Four hundred and 30 pages of them, actually, most written by descendants of two waves of German immigrants who settled the region in the early 18th century.
These German-Americans, hailing from 16 U.S. states, addressed their own descendants — many of whom are likely not yet born — and other people of the future via a time capsule that has been sealed inside the Germanna Foundation’s Hitt Archaeology Center on State Route 3, overlooking the Rapidan River.
The idea is that, half a century hence, the descendants’ descendants can look back on what their kinfolk were thinking and doing at this site devoted to interpreting an unusual chapter in the nation’s history.

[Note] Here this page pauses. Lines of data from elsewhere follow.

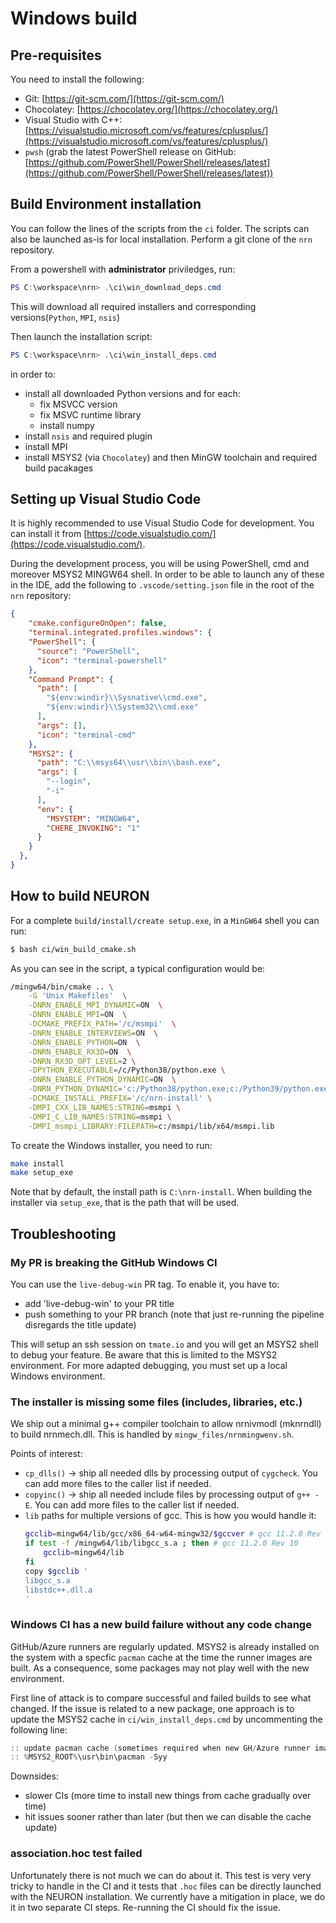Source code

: # Windows build

## Pre-requisites

You need to install the following:

*  Git: [https://git-scm.com/](https://git-scm.com/)
*  Chocolatey: [https://chocolatey.org/](https://chocolatey.org/)
*  Visual Studio with C++: [https://visualstudio.microsoft.com/vs/features/cplusplus/](https://visualstudio.microsoft.com/vs/features/cplusplus/)
*  `pwsh` (grab the latest PowerShell release on GitHub: [https://github.com/PowerShell/PowerShell/releases/latest](https://github.com/PowerShell/PowerShell/releases/latest))

## Build Environment installation

You can follow the lines of the scripts from the `ci` folder. The scripts can also be launched as-is for local installation. Perform a git clone of the `nrn` repository.

From a powershell with **administrator** priviledges, run:
```powershell
PS C:\workspace\nrn> .\ci\win_download_deps.cmd
```
This will download all required installers and corresponding versions(`Python`, `MPI`, `nsis`)

Then launch the installation script:
```powershell
PS C:\workspace\nrn> .\ci\win_install_deps.cmd
```
in order to:

* install all downloaded Python versions and for each:
  * fix MSVCC version
  * fix MSVC runtime library
  * install numpy 
* install `nsis` and required plugin
* install MPI
* install MSYS2 (via `Chocolatey`) and then MinGW toolchain and required build pacakages

## Setting up Visual Studio Code

It is highly recommended to use Visual Studio Code for development. You can install it from [https://code.visualstudio.com/](https://code.visualstudio.com/). 

During the development process, you will be using PowerShell, cmd and moreover MSYS2 MINGW64 shell. In order to be able to launch any of these in the IDE, add the following to `.vscode/setting.json` file in the root of the `nrn` repository:

```json
{
    "cmake.configureOnOpen": false,
    "terminal.integrated.profiles.windows": {
    "PowerShell": {
      "source": "PowerShell",
      "icon": "terminal-powershell"
    },
    "Command Prompt": {
      "path": [
        "${env:windir}\\Sysnative\\cmd.exe",
        "${env:windir}\\System32\\cmd.exe"
      ],
      "args": [],
      "icon": "terminal-cmd"
    },
    "MSYS2": {
      "path": "C:\\msys64\\usr\\bin\\bash.exe",
      "args": [
        "--login",
        "-i"
      ],
      "env": {
        "MSYSTEM": "MINGW64",
        "CHERE_INVOKING": "1"
      }
    }
  },
}
```

## How to build NEURON

For a complete `build/install/create setup.exe`, in a `MinGW64` shell you can run:
```bash
$ bash ci/win_build_cmake.sh
```
As you can see in the script, a typical configuration would be:
```bash
/mingw64/bin/cmake .. \
	-G 'Unix Makefiles'  \
	-DNRN_ENABLE_MPI_DYNAMIC=ON  \
	-DNRN_ENABLE_MPI=ON  \
	-DCMAKE_PREFIX_PATH='/c/msmpi'  \
	-DNRN_ENABLE_INTERVIEWS=ON  \
	-DNRN_ENABLE_PYTHON=ON  \
	-DNRN_ENABLE_RX3D=ON  \
	-DNRN_RX3D_OPT_LEVEL=2 \
	-DPYTHON_EXECUTABLE=/c/Python38/python.exe \
	-DNRN_ENABLE_PYTHON_DYNAMIC=ON  \
	-DNRN_PYTHON_DYNAMIC='c:/Python38/python.exe;c:/Python39/python.exe;c:/Python310/python.exe;c:/Python311/python.exe'  \
	-DCMAKE_INSTALL_PREFIX='/c/nrn-install' \
	-DMPI_CXX_LIB_NAMES:STRING=msmpi \
	-DMPI_C_LIB_NAMES:STRING=msmpi \
	-DMPI_msmpi_LIBRARY:FILEPATH=c:/msmpi/lib/x64/msmpi.lib
```
To create the Windows installer, you need to run:
```bash
make install
make setup_exe
```

Note that by default, the install path is `C:\nrn-install`. When building the installer via `setup_exe`, that is the path that will be used.

## Troubleshooting

### My PR is breaking the GitHub Windows CI

You can use the `live-debug-win` PR tag. To enable it, you have to:
   * add 'live-debug-win' to your PR title
   * push something to your PR branch (note that just re-running the pipeline disregards the title update)

This will setup an ssh session on `tmate.io` and you will get an MSYS2 shell to debug your feature. Be aware that this is limited to the MSYS2 environment. For more adapted debugging, you must set up a local Windows environment.

### The installer is missing some files (includes, libraries, etc.)

We ship out a minimal g++ compiler toolchain to allow nrnivmodl (mknrndll) to build nrnmech.dll.
This is handled by `mingw_files/nrnmingwenv.sh`.

Points of interest:
* `cp_dlls()` -> ship all needed dlls by processing output of `cygcheck`. You can add more files to the caller list if needed.
* `copyinc()` -> ship all needed include files by processing output of `g++ -E`. You can add more files to the caller list if needed.
* `lib` paths for multiple versions of gcc. This is how you would handle it:
  	```bash
	gcclib=mingw64/lib/gcc/x86_64-w64-mingw32/$gccver # gcc 11.2.0 Rev 1
	if test -f /mingw64/lib/libgcc_s.a ; then # gcc 11.2.0 Rev 10
		gcclib=mingw64/lib
	fi
	copy $gcclib '
	libgcc_s.a
	libstdc++.dll.a
	'
	```

### Windows CI has a new build failure without any code change

GitHub/Azure runners are regularly updated. MSYS2 is already installed on the system with a specfic `pacman` cache at the time the runner images are built. As a consequence, some packages may not play well with the new environment.

First line of attack is to compare successful and failed builds to see what changed. If the issue is related to a new package, one approach is to update the MSYS2 cache in `ci/win_install_deps.cmd` by uncommenting the following line:
```powershell
:: update pacman cache (sometimes required when new GH/Azure runner images are deployed)
:: %MSYS2_ROOT%\usr\bin\pacman -Syy
```

Downsides:
* slower CIs (more time to install new things from cache gradually over time)
* hit issues sooner rather than later (but then we can disable the cache update)


### association.hoc test failed

Unfortunately there is not much we can do about it. This test is very very tricky to handle in the CI and it tests that `.hoc` files can be directly launched with the NEURON installation. We currently have a mitigation in place, we do it in two separate CI steps. Re-running the CI should fix the issue.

“People wrote stories about themselves in the hope that their descendants will someday see their notes,” said Skip Poole, a trustee of the nonprofit foundation. “They were very personal, very moving kinds of things. It was a pretty neat activity. I was very pleased by the response.”
Sixty-seven members of the foundation and their friends, most of whom are descended from people in the Germanna colonies of 1714 and 1717, wrote letters, from one to 20 pages in length, Poole said in an interview Wednesday.
“People wanted to tell their stories,” the Lake of the Woods resident said.
In addition, 22 regional organizations contributed letters or proclamations about the German settlers and the Germanna Foundation. They included historical societies, area churches and governing boards in Culpeper, Orange, Madison, Fauquier and Shenandoah counties, where Germanna colonists settled.
Dr. Janet Gullickson, the president of Germanna Community College, also chimed in. The college’s first campus, at Locust Grove in Orange County, was built on riverside land donated by the Germanna Foundation.
The mayors of two German communities—Bonnigheim and Hulben —wrote missives, too. The first town provided some of the Germanna colonists. The second municipality’s mayor is a friend of a member of the Madison County Board of Supervisors. Both mayors visited Germanna last year, Poole said.
All those jottings flowed from a notion that Poole had almost a year ago, last April, and brought up at a meeting of the Foundation’s Board of Trustees: What about putting a time capsule inside the new Archaeology Center?
His fellow trustees liked the idea, and tasked Poole with leading a committee that would make it a reality.
“It was fun,” he said of the experience.
Poole, who is descended from Second Colony settler Michael Clore, wrote his own letter. The Clore family is best known for the handcrafted furniture that they have been making in Madison County since 1830. Poole, who learned of his Germanna heritage in the late 1990s through his aunt, also detailed the foundation’s activities across many fronts.
The foundation’s Board of Trustees also encouraged the capsule’s contributors to donate to a special fund that will be invested and protected for the next 50 years, Poole said. Some families gave $50, others $1,000; their donations totaled $5,300.
Last Thursday, Poole joined foundation Executive Director Timothy Sutphin and Director of Archaeology Eric Larsen and other staff for the ceremony at which the 22-inch-high, 5-inch-diameter, stainless-steel capsule was sealed and walled up inside an interior wall of the Archaeology Center.
Forty-nine years, 11 months and a few weeks from today, it is hoped that future Americans will remove a plaque in that building, find and unseal the metal cylinder, and read its contents.
“I’m not sure I’m going to be around when the capsule is opened in 50 years at a reunion of Germanna descendants,” Larsen said. “But this is a very hopeful endeavor. We asked the contributors to make sure that their own children and others are aware of the capsule’s placement at the center, and to think far into the future about the people who may be around then, when it is unsealed.”
The foundation’s website, germanna.org, features a video of the ceremony during which the capsule was sealed and ensconced for later generations to discover.
The foundation hopes to hold a May ribbon-cutting for the Archaeological Center, at which the public can see where the time capsule was placed. In July the foundation’s annual reunion will be celebrated, which brings hundreds of family members from around the world to study and honor their German and American heritage.
Poole and his colleagues hope that their kin will pry loose the foundation’s time capsule at such a reunion, in July 2068.